• What is required: Provide a character-exact reproduction of the lines from the line with "user experience issues." to the end of the entries.

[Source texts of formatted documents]
++++++
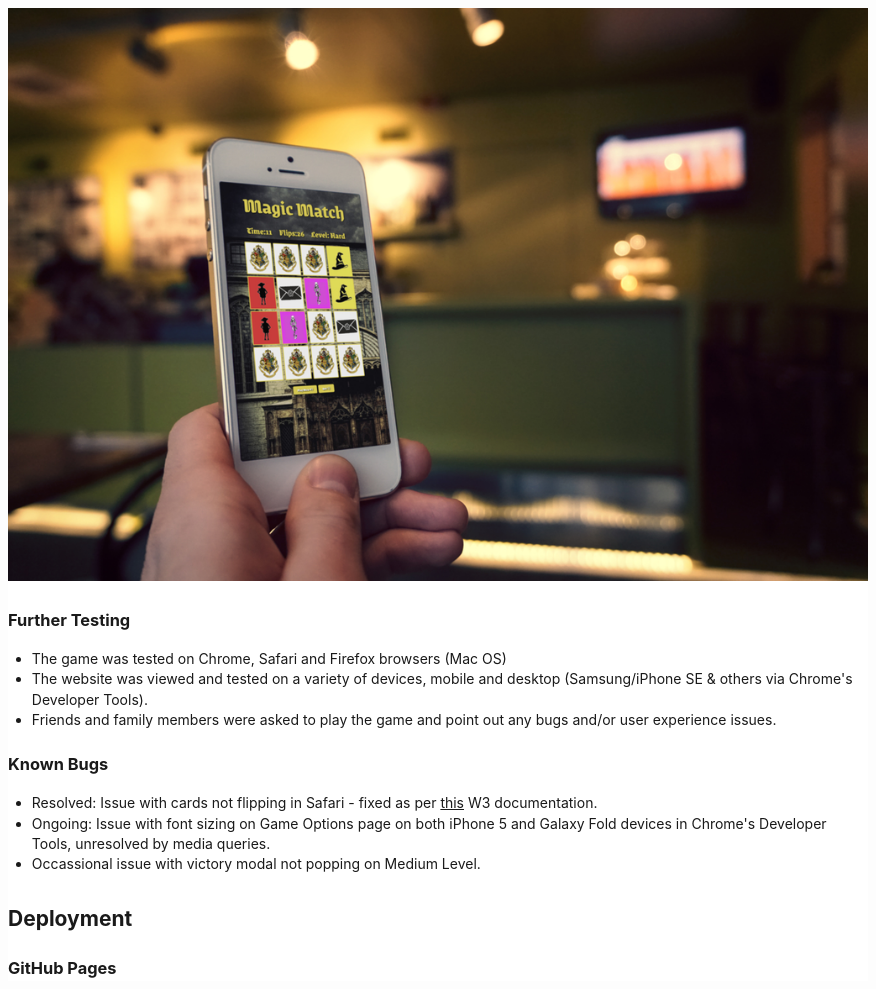 ![](assets/images/mockup4.jpg)


### Further Testing

-   The game was tested on Chrome, Safari and Firefox browsers (Mac OS) 
-   The website was viewed and tested on a variety of devices, mobile and desktop (Samsung/iPhone SE & others via Chrome's Developer Tools). 
-   Friends and family members were asked to play the game and point out any bugs and/or user experience issues.


### Known Bugs

-   Resolved: Issue with cards not flipping in Safari - fixed as per [this](https://www.w3schools.com/cssref/css3_pr_backface-visibility.asp) W3 documentation.
-   Ongoing: Issue with font sizing on Game Options page on both iPhone 5 and Galaxy Fold devices in Chrome's Developer Tools, unresolved by media queries.
-   Occassional issue with victory modal not popping on Medium Level. 

## Deployment

### GitHub Pages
++++++
• Written reply:
-   Friends and family members were asked to play the game and point out any bugs and/or user experience issues.


### Known Bugs

-   Resolved: Issue with cards not flipping in Safari - fixed as per [this](https://www.w3schools.com/cssref/css3_pr_backface-visibility.asp) W3 documentation.
-   Ongoing: Issue with font sizing on Game Options page on both iPhone 5 and Galaxy Fold devices in Chrome's Developer Tools, unresolved by media queries.
-   Occassional issue with victory modal not popping on Medium Level. 

## Deployment

### GitHub Pages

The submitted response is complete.